[PATCH 07/10] ARM: clps711x: Add CLPS711X irqchip driver

Arnd Bergmann arnd at arndb.de
Mon Aug 5 17:00:22 EDT 2013


On Monday 05 August 2013, Alexander Shiyan wrote:
> On Mon, 5 Aug 2013 21:26:07 +0200
> Arnd Bergmann <arnd at arndb.de> wrote:
> 
> > On Monday 05 August 2013, Alexander Shiyan wrote:
> 
> > > > Handling them in the irqchip driver probably seemed like a logical solution
> > > > when the code was initially written, but if you move that access into the
> > > > device drivers, you can probably remove the irqchip driver entirely and just
> > > > use the generic irqchip implementation.
> > > 
> > > ioremap for a whole set of CPU registers is called from map_io, so ioremap
> > > returns already mapped address, that is, it's just converting physical to
> > > virtual addresses.
> > 
> > I see, that does make things better at least.
> > 
> > It would be nice to change the DT binding in some way so the register
> > ranges are non-overlapping, but I'm not going to insist if the other
> > reviewers are ok with the small inconsistency here.
> > 
> > Do you have any reason for not using the syscon driver for these
> > registers?
> 
> I plan to use syscon for some registers to ensure the correct sequence
> of read-modify-write. For all other registers, the access to which is not
> needed from the different subsystems, it does not make sense and seriously
> degrade performance due to locks.

Have you measure this? MMIO accesses are typically really slow already, they
can be multiple orders of magnitude slower than the locks. Also, note that
spinlocks get optimized out on uniprocessor machines.
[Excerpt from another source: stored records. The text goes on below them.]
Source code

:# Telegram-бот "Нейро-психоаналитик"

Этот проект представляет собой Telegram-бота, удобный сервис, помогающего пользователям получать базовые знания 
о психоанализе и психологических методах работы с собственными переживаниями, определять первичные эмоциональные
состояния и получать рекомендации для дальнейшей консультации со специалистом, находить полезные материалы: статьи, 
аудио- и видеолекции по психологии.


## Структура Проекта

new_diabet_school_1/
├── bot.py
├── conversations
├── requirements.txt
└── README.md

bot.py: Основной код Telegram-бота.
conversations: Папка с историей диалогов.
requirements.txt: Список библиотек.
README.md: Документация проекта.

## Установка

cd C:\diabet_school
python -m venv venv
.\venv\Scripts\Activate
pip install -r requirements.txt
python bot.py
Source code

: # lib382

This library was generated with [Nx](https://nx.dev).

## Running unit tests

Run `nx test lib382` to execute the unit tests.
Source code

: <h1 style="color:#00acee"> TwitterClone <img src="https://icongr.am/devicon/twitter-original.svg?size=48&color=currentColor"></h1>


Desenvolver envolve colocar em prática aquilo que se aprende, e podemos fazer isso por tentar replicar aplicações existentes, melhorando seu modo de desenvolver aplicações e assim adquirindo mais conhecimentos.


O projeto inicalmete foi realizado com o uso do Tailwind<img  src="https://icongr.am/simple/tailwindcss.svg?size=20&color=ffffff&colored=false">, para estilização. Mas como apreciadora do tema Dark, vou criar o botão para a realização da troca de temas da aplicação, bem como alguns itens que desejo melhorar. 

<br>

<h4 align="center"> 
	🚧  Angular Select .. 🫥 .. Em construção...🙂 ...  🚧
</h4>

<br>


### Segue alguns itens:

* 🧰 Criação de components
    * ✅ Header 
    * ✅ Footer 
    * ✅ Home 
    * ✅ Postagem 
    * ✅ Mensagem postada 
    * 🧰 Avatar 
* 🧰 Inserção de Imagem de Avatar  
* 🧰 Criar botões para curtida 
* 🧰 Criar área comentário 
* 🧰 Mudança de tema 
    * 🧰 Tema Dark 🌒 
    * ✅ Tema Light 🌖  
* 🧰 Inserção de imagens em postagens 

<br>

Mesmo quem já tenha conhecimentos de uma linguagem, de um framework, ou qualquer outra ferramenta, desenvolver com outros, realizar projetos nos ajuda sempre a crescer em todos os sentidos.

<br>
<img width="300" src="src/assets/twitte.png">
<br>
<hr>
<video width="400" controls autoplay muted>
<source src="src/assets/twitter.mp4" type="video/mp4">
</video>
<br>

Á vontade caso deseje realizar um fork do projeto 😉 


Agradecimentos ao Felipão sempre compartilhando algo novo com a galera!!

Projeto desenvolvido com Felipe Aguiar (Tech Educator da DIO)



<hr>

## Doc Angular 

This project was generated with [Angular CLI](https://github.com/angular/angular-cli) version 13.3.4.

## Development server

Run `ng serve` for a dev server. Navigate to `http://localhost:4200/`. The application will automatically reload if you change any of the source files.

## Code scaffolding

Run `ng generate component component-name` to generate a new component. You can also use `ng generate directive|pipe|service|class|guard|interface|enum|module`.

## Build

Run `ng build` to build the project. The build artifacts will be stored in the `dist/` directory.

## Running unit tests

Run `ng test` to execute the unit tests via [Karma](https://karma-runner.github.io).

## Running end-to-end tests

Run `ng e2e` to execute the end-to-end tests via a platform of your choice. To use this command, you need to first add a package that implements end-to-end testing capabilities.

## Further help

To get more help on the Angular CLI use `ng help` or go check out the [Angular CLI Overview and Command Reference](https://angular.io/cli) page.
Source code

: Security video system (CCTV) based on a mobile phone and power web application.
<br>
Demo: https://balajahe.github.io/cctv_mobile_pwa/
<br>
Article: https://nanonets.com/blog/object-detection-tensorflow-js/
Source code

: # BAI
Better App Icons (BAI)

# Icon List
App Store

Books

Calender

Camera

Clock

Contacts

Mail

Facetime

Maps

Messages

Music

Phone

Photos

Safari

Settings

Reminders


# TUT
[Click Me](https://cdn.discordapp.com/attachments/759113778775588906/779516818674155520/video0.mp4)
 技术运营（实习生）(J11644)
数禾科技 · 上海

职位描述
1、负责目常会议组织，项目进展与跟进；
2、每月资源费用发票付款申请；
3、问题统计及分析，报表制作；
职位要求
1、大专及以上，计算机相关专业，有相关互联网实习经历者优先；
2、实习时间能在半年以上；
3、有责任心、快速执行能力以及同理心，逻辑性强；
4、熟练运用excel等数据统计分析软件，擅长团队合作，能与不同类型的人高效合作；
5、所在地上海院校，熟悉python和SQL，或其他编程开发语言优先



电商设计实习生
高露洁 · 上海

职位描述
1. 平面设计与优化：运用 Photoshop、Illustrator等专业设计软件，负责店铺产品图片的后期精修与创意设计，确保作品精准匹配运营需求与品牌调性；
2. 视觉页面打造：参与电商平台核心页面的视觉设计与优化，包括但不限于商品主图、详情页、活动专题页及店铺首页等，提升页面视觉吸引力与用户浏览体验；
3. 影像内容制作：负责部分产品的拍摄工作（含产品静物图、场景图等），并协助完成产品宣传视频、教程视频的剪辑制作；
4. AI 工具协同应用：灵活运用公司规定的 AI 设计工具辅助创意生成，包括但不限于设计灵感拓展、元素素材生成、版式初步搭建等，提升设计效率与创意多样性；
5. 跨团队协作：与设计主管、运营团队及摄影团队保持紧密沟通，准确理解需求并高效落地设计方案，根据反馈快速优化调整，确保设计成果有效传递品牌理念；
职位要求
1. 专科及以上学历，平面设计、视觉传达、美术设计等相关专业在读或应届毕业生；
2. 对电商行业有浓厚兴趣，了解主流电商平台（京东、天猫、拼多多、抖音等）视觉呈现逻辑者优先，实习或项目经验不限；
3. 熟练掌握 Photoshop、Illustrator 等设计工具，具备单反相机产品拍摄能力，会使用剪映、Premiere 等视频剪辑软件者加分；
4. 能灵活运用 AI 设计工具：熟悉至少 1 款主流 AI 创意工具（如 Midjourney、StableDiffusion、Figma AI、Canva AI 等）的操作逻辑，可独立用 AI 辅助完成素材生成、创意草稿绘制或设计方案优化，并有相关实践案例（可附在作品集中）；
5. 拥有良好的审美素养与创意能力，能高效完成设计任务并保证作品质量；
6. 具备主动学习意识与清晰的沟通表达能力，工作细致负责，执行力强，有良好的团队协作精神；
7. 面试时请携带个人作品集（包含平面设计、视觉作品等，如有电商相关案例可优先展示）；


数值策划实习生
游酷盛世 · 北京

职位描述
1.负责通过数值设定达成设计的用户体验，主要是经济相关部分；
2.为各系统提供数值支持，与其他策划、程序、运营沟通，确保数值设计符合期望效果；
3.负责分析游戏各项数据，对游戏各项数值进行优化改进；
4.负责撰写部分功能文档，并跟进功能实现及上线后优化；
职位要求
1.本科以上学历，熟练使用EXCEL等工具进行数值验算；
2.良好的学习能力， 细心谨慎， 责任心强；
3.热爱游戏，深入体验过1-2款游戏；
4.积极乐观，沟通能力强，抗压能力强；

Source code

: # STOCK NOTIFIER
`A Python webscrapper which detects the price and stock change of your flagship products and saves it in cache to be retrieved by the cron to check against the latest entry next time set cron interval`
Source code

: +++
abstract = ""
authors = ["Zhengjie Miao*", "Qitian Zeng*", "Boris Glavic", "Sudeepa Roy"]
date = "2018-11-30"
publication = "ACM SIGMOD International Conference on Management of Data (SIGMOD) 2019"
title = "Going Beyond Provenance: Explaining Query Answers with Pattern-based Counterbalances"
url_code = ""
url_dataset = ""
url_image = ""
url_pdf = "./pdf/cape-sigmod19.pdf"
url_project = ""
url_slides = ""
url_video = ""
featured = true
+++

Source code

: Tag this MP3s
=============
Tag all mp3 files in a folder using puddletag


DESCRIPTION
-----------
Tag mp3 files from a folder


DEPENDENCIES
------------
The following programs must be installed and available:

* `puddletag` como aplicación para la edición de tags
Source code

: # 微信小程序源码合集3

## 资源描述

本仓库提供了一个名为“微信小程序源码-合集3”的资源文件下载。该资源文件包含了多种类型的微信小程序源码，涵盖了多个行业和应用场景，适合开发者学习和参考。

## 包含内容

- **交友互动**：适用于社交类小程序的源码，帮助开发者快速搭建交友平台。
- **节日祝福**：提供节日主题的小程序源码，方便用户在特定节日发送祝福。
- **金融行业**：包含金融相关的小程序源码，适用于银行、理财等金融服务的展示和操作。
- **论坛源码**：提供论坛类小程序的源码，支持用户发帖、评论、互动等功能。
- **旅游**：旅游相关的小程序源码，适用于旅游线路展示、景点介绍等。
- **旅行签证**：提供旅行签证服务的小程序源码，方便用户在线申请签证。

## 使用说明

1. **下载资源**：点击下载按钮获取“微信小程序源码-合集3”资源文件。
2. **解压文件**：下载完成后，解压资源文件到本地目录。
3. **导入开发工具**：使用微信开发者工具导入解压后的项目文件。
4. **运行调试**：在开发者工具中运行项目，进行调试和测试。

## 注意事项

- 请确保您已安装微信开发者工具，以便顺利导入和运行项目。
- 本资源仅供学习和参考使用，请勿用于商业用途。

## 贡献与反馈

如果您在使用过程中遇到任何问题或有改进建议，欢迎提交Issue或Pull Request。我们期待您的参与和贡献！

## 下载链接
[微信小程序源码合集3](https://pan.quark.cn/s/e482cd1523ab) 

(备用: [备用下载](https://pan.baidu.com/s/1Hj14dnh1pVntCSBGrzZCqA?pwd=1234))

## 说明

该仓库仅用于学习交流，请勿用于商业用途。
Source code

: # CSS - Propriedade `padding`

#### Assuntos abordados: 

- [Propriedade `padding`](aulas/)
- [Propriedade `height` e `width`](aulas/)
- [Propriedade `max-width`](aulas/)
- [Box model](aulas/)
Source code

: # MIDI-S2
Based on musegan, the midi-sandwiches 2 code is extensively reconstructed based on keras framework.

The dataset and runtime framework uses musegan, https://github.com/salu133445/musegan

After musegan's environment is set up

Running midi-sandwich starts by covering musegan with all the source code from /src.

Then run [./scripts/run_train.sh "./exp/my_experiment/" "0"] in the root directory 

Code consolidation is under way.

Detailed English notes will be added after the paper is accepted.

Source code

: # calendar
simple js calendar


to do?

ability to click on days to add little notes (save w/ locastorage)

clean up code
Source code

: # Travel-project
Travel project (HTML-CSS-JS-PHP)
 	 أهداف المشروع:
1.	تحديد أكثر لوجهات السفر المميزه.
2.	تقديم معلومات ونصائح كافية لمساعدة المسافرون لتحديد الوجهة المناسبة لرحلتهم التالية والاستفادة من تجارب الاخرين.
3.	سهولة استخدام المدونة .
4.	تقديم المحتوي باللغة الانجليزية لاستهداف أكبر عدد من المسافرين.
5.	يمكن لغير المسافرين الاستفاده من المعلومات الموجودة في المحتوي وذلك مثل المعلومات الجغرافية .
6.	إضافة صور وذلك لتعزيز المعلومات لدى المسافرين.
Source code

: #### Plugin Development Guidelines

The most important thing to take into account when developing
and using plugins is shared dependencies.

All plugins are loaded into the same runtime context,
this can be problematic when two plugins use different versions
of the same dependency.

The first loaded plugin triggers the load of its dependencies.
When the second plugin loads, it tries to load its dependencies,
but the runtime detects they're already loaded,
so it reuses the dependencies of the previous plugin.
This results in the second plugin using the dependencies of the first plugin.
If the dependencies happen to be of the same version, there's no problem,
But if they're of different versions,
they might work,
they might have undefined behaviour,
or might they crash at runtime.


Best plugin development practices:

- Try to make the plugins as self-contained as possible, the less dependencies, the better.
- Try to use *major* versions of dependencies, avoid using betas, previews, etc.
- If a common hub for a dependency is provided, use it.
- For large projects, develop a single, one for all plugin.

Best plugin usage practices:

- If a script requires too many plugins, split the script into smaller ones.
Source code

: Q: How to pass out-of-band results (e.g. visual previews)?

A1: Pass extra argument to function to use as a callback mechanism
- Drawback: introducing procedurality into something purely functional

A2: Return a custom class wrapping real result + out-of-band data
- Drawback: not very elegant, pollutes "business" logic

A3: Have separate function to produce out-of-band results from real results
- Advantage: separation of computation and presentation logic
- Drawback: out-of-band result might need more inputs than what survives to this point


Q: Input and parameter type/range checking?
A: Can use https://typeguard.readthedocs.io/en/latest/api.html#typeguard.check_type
The main reason why syscon was introduced is to handle MMIO register sets
that span multiple devices within a small range, which is exactly what you
have here. You could simply have a single ioremap in the syscon driver
and refer to register offsets from drivers using the syscon binding. You
could then actually describe all the EIO registers in a way that 

> As alternative, I can completely remove clps711x_ioremap_one() and simply
> duplicate ioremap() for the entire range set of registers
> (without request_mem_region). The functionality of driver will remain the same.
> Will it be better?

That wouldn't change the binding in any way, so I don't see a reason to prefer
one or the other (ioremap or clps711x_ioremap_one), especially since you
explained that the registers already come with a static boot-time mapping.